▶ _Action item_
Give back only the lines in the records below from the one with "伪类：用于当已有元素处于的某个状态时，为其添加对应的样式" to the one with "### 常见的结构性伪类包括：", both inclusive, word for word.

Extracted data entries
•••••

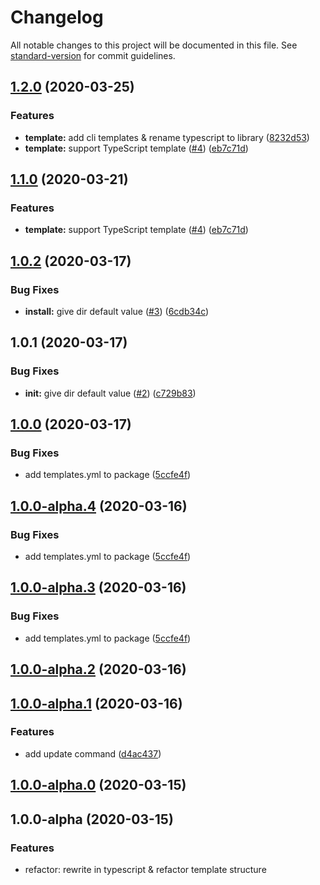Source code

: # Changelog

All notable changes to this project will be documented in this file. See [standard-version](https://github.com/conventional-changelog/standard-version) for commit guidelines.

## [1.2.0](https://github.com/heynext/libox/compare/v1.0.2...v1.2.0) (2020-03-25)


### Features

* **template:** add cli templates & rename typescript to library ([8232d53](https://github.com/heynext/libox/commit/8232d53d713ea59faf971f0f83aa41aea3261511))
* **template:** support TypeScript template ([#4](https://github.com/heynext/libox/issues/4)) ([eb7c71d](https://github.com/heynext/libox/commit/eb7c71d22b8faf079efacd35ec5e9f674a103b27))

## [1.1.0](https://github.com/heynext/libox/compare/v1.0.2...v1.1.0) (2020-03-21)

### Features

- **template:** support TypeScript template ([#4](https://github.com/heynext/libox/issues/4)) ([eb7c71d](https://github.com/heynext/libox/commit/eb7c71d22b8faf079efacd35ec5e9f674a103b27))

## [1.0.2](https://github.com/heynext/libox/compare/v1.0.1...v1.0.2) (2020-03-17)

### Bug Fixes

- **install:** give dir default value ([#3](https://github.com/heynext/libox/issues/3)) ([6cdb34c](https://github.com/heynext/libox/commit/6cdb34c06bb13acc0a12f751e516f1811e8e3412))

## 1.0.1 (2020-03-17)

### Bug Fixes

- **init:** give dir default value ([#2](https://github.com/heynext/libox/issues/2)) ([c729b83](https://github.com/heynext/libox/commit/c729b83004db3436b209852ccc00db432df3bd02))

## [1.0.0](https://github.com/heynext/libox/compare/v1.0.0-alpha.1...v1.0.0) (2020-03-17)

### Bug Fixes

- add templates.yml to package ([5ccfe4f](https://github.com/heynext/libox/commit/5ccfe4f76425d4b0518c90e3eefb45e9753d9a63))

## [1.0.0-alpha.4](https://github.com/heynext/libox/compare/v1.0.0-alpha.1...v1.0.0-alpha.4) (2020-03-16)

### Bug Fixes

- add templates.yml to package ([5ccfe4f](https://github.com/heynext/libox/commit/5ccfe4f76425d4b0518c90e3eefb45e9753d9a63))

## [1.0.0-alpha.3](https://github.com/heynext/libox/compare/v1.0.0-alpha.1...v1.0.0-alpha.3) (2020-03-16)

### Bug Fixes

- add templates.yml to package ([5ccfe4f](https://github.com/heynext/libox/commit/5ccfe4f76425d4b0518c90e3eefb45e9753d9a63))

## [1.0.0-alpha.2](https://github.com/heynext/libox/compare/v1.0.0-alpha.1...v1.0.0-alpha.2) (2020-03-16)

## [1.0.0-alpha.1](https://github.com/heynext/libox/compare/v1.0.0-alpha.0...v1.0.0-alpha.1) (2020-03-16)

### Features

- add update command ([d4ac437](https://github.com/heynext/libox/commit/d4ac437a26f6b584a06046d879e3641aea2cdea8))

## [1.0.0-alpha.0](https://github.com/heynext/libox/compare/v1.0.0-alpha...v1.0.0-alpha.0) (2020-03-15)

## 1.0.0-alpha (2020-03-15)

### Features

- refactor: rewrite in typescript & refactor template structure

•••••

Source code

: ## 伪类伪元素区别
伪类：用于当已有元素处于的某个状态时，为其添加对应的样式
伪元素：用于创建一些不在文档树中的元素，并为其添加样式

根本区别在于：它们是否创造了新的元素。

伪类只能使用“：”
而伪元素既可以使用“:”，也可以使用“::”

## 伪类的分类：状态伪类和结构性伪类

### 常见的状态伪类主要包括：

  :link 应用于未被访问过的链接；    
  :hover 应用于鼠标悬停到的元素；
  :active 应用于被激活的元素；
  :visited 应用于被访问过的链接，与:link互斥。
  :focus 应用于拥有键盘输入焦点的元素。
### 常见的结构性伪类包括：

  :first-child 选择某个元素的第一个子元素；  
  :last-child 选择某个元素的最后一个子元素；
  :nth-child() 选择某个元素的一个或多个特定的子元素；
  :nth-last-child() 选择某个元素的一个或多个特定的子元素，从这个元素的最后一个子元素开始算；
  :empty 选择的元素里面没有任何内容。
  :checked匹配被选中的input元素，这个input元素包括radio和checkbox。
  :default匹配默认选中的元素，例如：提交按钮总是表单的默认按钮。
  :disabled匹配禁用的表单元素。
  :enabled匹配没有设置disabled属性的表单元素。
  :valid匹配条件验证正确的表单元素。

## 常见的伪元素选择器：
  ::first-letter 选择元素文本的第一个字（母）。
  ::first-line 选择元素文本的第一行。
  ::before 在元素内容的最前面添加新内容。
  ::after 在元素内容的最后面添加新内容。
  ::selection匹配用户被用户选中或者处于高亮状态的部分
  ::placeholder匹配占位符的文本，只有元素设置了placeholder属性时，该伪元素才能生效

•••••

▶ _Task answer_
伪类：用于当已有元素处于的某个状态时，为其添加对应的样式
伪元素：用于创建一些不在文档树中的元素，并为其添加样式

根本区别在于：它们是否创造了新的元素。

伪类只能使用“：”
而伪元素既可以使用“:”，也可以使用“::”

## 伪类的分类：状态伪类和结构性伪类

### 常见的状态伪类主要包括：

  :link 应用于未被访问过的链接；    
  :hover 应用于鼠标悬停到的元素；
  :active 应用于被激活的元素；
  :visited 应用于被访问过的链接，与:link互斥。
  :focus 应用于拥有键盘输入焦点的元素。
### 常见的结构性伪类包括：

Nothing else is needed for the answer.